During the Presidency of Bill Clinton, the 42nd President of the U.S. (between 1993 and 2001), African-Americans witnessed a great change in the racial gap between different American ethnic groups. The policies and racial initiatives, introduced by the president during his tenure, gave a fundamental change to the black community’s civil rights. These initiates aimed at creating a united “One America” in the 21st Century. Historical records reveal that the primary beneficiaries of President Clinton’s initiatives were the African-Americans, as well as the Hispanic community.

Before the initiatives by President Bill Clinton, the economic gaps in American society were expanding at alarming rates. The economic divide between the rich and the poor (basically the Whites and the Blacks/Hispanics, respectively) was increasingly growing wider. Between the 1980s and the early 1990s, the bottom 60% of Americans saw little, if any, increase in income, unemployment for the African-Americans and Hispanics reached a record high. As well, the poverty rate among African-Americans remained at or above 30%. Fortunately, the Clinton Administration worked and expanded opportunities for everyone, and improved the strength of the U.S. economy where almost everyone was a beneficiary; the African-Americans not excluded. Under President Clinton, unemployment and poverty rates declined for all groups, while family incomes increased. The Clinton Administration worked to increase opportunity by expanding access to higher education and job training, expanding loans to the minority and small businesses, as well as launching efforts to close the digital divide through expanding new markets in underserved communities.

Other examples of progress under the Clinton-Gore Administration include:

  • Under the Clinton-Gore Administration, the unemployment rate for African-Americans fell from 14.2% in 1992 to 7.3% towards the end of his era. As well, the African-American poverty rate has dropped from 33.1% in 1993 to 26.1% 2000. This was the lowest level ever recorded, and the largest five-year drop in African-American poverty since the 1960s. All groups of Americans, from the richest to the poorest, saw their incomes rise for three successive years.

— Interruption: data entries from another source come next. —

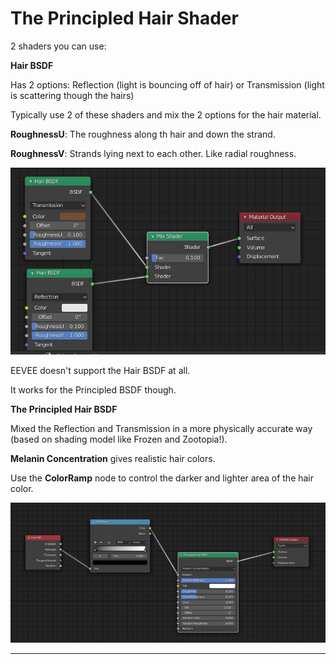 # The Principled Hair Shader

2 shaders you can use:

**Hair BSDF**

Has 2 options: Reflection (light is bouncing off of hair) or Transmission (light is scattering though the hairs)

Typically use 2 of these shaders and mix the 2 options for the hair material.

**RoughnessU**: The roughness along th hair and down the strand.

**RoughnessV**: Strands lying next to each other. Like radial roughness.

![](<../../.gitbook/assets/image (91).png>)

EEVEE doesn't support the Hair BSDF at all.

It works for the Principled BSDF though.

**The Principled Hair BSDF**

Mixed the Reflection and Transmission in a more physically accurate way (based on shading model like Frozen and Zootopia!).

**Melanin Concentration** gives realistic hair colors.

Use the **ColorRamp** node to control the darker and lighter area of the hair color.

![](<../../.gitbook/assets/image (92).png>)

****

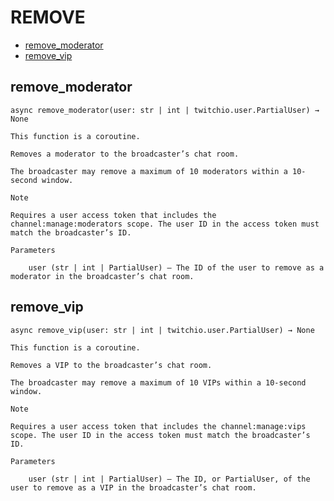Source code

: # REMOVE

-   [remove_moderator](#remove_moderator)
-   [remove_vip](#remove_vip)

## remove_moderator

`async remove_moderator(user: str | int | twitchio.user.PartialUser) → None`

    This function is a coroutine.

    Removes a moderator to the broadcaster’s chat room.

    The broadcaster may remove a maximum of 10 moderators within a 10-second window.

    Note

    Requires a user access token that includes the channel:manage:moderators scope. The user ID in the access token must match the broadcaster’s ID.

    Parameters

        user (str | int | PartialUser) – The ID of the user to remove as a moderator in the broadcaster’s chat room.

## remove_vip

`async remove_vip(user: str | int | twitchio.user.PartialUser) → None`

    This function is a coroutine.

    Removes a VIP to the broadcaster’s chat room.

    The broadcaster may remove a maximum of 10 VIPs within a 10-second window.

    Note

    Requires a user access token that includes the channel:manage:vips scope. The user ID in the access token must match the broadcaster’s ID.

    Parameters

        user (str | int | PartialUser) – The ID, or PartialUser, of the user to remove as a VIP in the broadcaster’s chat room.
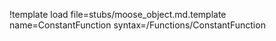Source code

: !template load file=stubs/moose_object.md.template name=ConstantFunction syntax=/Functions/ConstantFunction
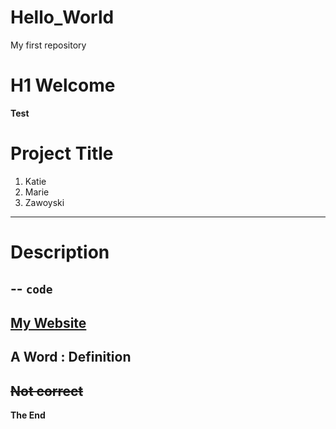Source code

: # Hello_World
My first repository
# H1 Welcome
**Test**
# Project Title
1. Katie
2. Marie 
3. Zawoyski
-------
# Description
--
`code`
---
[My Website](https://github.com/kzawoyski)
--
A Word
: Definition
--
~~Not correct~~
---
**The End**
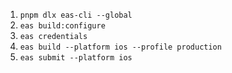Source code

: 1. `pnpm dlx eas-cli --global`
2. `eas build:configure`
3. `eas credentials`
4. `eas build --platform ios --profile production`
5. `eas submit --platform ios`

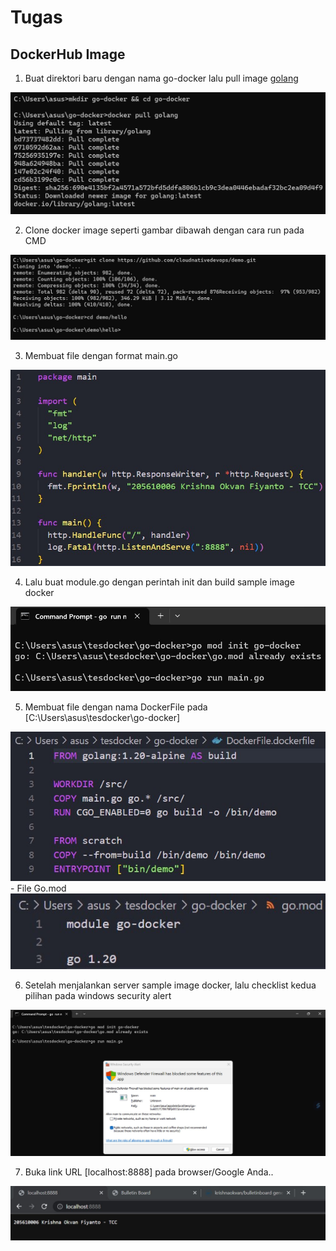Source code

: # Tugas
## DockerHub Image

1. Buat direktori baru dengan nama go-docker lalu pull image [golang](https://hub.docker.com/_/golang)<br>
<div align="center"><img src="gambar/gol1.jpg"></div>

2. Clone docker image seperti gambar dibawah dengan cara run pada CMD<br>
<div align="center"><img src="gambar/gol2.jpg"></div>

3. Membuat file dengan format main.go<br>
<div align="center"><img src="gambar/go3.jpg"></div>

4. Lalu buat module.go dengan perintah init dan build sample image docker<br>
<div align="center"><img src="gambar/run-cmd.jpg"></div>

5. Membuat file dengan nama DockerFile pada [C:\Users\asus\tesdocker\go-docker] <br>
<div align="center"><img src="gambar/dockerfile.jpg"></div>
- File Go.mod 
<div align="center"><img src="gambar/gomod.jpg"></div>

6. Setelah menjalankan server sample image docker, lalu checklist kedua pilihan pada windows security alert
<div align="center"><img src="gambar/run main go.jpg"></div>

7. Buka link URL [localhost:8888] pada browser/Google Anda..<br>
<div align="center"><img src="gambar/hasile.jpg"></div>
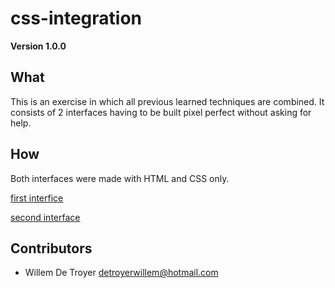 # css-integration

**Version 1.0.0**
## What
This is an exercise in which all previous learned techniques are combined. It consists of 2 interfaces having to be built pixel perfect without asking for help.
## How
Both interfaces were made with HTML and CSS only.

[first interfice](https://willemdt369.github.io/css-integration/index.html)

[second interface](https://willemdt369.github.io/css-integration/index2.html)

## Contributors
- Willem De Troyer <detroyerwillem@hotmail.com>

The average income for the lowest 20% earners increased by 5.4% as compared to an increase of 3.9% for the highest 20% earners. Moreover, poverty among African-American children also dropped to the lowest level on record.
  • The Clinton-Gore Administration fought to protect the rights of all Americans by increasing the funding for civil rights enforcements from $47.6 million in 1992 to $92 million by 2001. The President also ordered a comprehensive review of federal affirmative action programs, which concluded that affirmative action is still an effective and important tool to expand educational and economic opportunity to all Americans.
  • The median household income increased for the African-Americans by almost 15% between 1993 and 1999.
  • The highest number of African-American high school graduates enrolling in college ever, increasing from 48% in 1992 to 59% by 1998. From the beginning to the end of Clinton’s administration, SAT test-scores for college-bound African-American students had increased by a total of 13 points.